It was a week of ups and downs for sterling last time out, with economic data the key driver of the moves. Is inflation back for good or would November’s increase prove to be small potatoes? For many, the answer was the latter, although its hard to be sure when risks to the energy supply chain – a key driver of price increases – remain so pronounced.

GBP/USD lost around 0.5% over the course of the week, but the pound did regain some value after the initial shock of Wednesday’s data had subsided. The euro rebounded as expectations of early rate cuts were quashed. EUR/USD still lost three thirds of a per cent week-on-week.

Disappointing UK retail sales gave ever-fickle markets a chance to get over their inflation-induced strop. Sterling gained on Friday after it was announced retail sales fell by 3.2% in December as consumers staggered their spending over the Christmas period.

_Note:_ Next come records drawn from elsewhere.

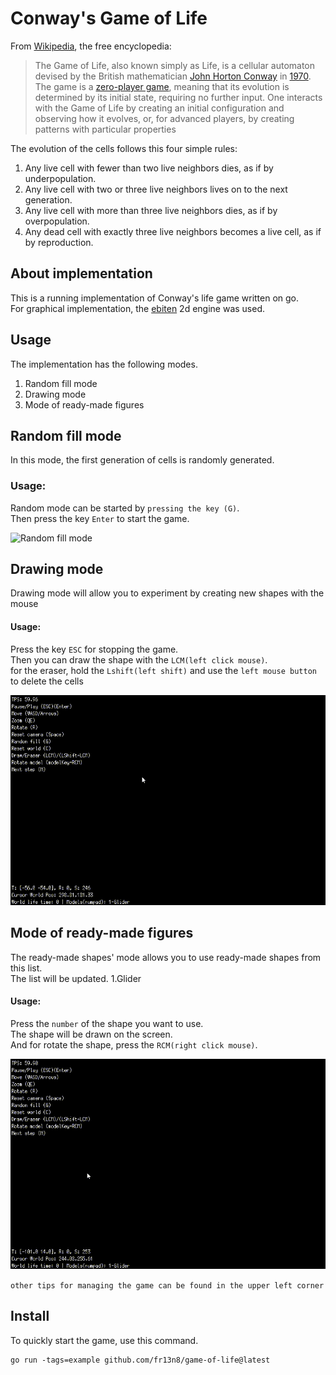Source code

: # Conway's Game of Life
From [Wikipedia](https://en.wikipedia.org/wiki/Conway%27s_Game_of_Life), the free encyclopedia:

> The Game of Life, also known simply as Life, is a cellular automaton devised by
> the British mathematician [John Horton Conway](https://en.wikipedia.org/wiki/John_Horton_Conway)
> in [1970](https://en.wikipedia.org/wiki/Conway%27s_Game_of_Life#cite_note-1).
> The game is a [zero-player game](https://en.wikipedia.org/wiki/Zero-player_game),
> meaning that its evolution is determined by its initial state, requiring
> no further input. One interacts with the Game of Life by creating an initial
> configuration and observing how it evolves, or, for advanced players, by
> creating patterns with particular properties

The evolution of the cells follows this four simple rules:
1. Any live cell with fewer than two live neighbors dies, as if by underpopulation.
2. Any live cell with two or three live neighbors lives on to the next generation.
3. Any live cell with more than three live neighbors dies, as if by overpopulation.
4. Any dead cell with exactly three live neighbors becomes a live cell, as if by reproduction.


## About implementation
This is a running implementation of Conway's life game written on go. \
For graphical implementation, the [ebiten](https://github.com/hajimehoshi/ebiten) 2d engine was used.

## Usage

The implementation has the following modes.
1. Random fill mode
2. Drawing mode
3. Mode of ready-made figures

## Random fill mode

In this mode, the first generation of cells is randomly generated.

### Usage:
Random mode can be started by `pressing the key (G)`. \
Then press the key `Enter` to start the game.

![Random fill mode](./gifs/random.gif)

## Drawing mode

Drawing mode will allow you to experiment by creating new shapes with the mouse

#### Usage:
Press the key `ESC` for stopping the game. \
Then you can draw the shape with the `LCM(left click mouse)`. \
for the eraser, hold the `Lshift(left shift)` and use the `left mouse button` to delete the cells

![Drawing mode](./gifs/draw.gif)

## Mode of ready-made figures

The ready-made shapes' mode allows you to use ready-made shapes from this list. \
The list will be updated.
1.Glider

#### Usage: 
Press the `number` of the shape you want to use. \
The shape will be drawn on the screen. \
And for rotate the shape, press the `RCM(right click mouse)`.

![Drawing mode](./gifs/figure.gif)

``other tips for managing the game can be found in the upper left corner``

## Install
To quickly start the game, use this command. 
```azure
go run -tags=example github.com/fr13n8/game-of-life@latest
```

It seems we’ve been waiting for an age for the American economy to show signs of weakness. Yet even though the Federal Reserve sits tight on its 5.25% lending levels, initial jobless claims are down and economic activity is up.

This morning, US presidential hopeful Ron DeSantis announced he had pulled out of the race for the Republican nomination. His endorsement of Donald Trump all but clears the way for his main rival to win the race.

Here’s what to look out for this week…

Things start relatively slowly, with only a handful of impactful reads to begin proceedings. UK public borrowing statistics are available on Tuesday, when the Bank of Japan will also make their interest rate decision.

Wednesday brings manufacturing and services PMI in the EU and the UK but little else to get excited about.

The hardest hitting events all come in the second half of the week, however. The European Central Bank (ECB) is expected to leave interest rates unchanged at 4.5% on Thursday, which is the same day we’ll get Q4 GDP growth and durable goods figures from the US.

The UK and German editions of the Gfk consumer index then round the week out on Friday along with US personal income and spending.